NON CI RESTA CHE PIANGERE – L’avreste mai detto che il Brasile avrebbe cominciato a produrre i propri gioielli solo in difesa? Il paese che ha dato i natali, tra gli altri, a Ronaldo e Pelè, si è trovato di fronte all’attacco peggiore della sua storia. Su Fred e Jo francamente si è già detto troppo, basti solo pensare che nella Lega Pro italiana troviamo giocatori più prolifici, ma la realtà è che Scolari non aveva a disposizione tutto questo potenziale. Sì, c’era Bernard, c’era Oscar, c’era Hulk ma sono tutte mezze punte e tutte ancora acerbe. I brasiliani moderni in attacco tirano indietro la gamba, sono leggerini e non riescono mai a far il salto di qualità definitivo, rimanendo costantemente incostanti.

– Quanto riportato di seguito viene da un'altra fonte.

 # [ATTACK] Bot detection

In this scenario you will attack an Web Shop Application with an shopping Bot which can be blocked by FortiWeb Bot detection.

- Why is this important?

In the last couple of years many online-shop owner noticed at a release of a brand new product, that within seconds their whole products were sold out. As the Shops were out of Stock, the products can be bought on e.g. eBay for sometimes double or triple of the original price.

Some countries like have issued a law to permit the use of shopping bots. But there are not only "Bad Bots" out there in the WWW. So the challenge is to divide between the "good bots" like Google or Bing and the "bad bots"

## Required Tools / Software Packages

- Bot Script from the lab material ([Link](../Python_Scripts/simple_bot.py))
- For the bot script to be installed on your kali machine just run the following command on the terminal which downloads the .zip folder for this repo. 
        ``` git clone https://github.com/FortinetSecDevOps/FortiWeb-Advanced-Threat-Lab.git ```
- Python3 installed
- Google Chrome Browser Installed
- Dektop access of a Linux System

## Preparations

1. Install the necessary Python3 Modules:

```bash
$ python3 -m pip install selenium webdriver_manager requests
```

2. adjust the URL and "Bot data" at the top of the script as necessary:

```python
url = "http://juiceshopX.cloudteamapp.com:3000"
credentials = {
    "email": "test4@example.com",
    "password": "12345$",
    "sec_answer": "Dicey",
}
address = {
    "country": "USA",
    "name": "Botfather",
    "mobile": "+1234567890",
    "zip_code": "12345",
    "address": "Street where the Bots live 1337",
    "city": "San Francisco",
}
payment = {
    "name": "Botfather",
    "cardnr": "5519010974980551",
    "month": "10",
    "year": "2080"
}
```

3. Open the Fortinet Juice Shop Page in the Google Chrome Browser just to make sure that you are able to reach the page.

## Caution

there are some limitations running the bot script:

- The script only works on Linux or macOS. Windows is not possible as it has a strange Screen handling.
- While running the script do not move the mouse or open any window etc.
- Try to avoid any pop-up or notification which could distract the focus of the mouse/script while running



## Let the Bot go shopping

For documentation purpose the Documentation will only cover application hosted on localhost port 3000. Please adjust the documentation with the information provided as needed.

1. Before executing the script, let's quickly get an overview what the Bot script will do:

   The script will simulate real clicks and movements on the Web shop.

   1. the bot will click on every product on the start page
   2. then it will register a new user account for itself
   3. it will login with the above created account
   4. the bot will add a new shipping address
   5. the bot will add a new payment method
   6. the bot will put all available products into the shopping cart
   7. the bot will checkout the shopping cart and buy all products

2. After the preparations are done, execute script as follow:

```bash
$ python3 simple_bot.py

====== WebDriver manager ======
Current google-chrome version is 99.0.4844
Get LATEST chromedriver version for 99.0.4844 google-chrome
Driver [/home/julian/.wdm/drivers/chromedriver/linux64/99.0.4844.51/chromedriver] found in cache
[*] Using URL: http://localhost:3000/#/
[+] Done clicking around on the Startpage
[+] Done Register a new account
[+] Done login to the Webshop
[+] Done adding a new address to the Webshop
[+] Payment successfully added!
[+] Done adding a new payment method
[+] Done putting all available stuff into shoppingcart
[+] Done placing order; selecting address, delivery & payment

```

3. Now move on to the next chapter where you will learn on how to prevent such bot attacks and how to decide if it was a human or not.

Il Brasile gode della pubblicità che gli viene fatta tutte le volte che si parla di nazionali: le amichevoli internazionali si permette di giocarle con Guinea, Hong Kong o Suriname per seppellirli di gol per poi chiedere ai tedeschi di fermarsi sul 5-0 in una semifinale mondiale; più che altro la forza dei brasiliani è data dai procuratori e dall’ottusità di molte società europee, italiane in primis, che credono di non avere giocatori buoni in casa propria e si gettano sul Paulinho di turno manco fosse il Messia. Basta essere brasiliani o sudamericani per essere forti, sembra un luogo comune ma questo Mondiale ce lo ha certificato: il Brasile era ed è una squadra mediocre che aveva in due o tre giocatori i propri punti di forza, si è salvato solo Neymar perché si pensava dovesse fare la fine di Christopher Reeve quando in realtà nella finalina era già in panchina. Il problema è che adesso se non si inventano qualcosa gli agenti FIFA, il Brasile non sembra più produrre presunti craque come un tempo, questo Mondiale ha fatto terra bruciata. Speriamo almeno che le società italiane si siano accorte dell’effettivo valore del Brasile, altrimenti anche a noi non ci resta che piangere.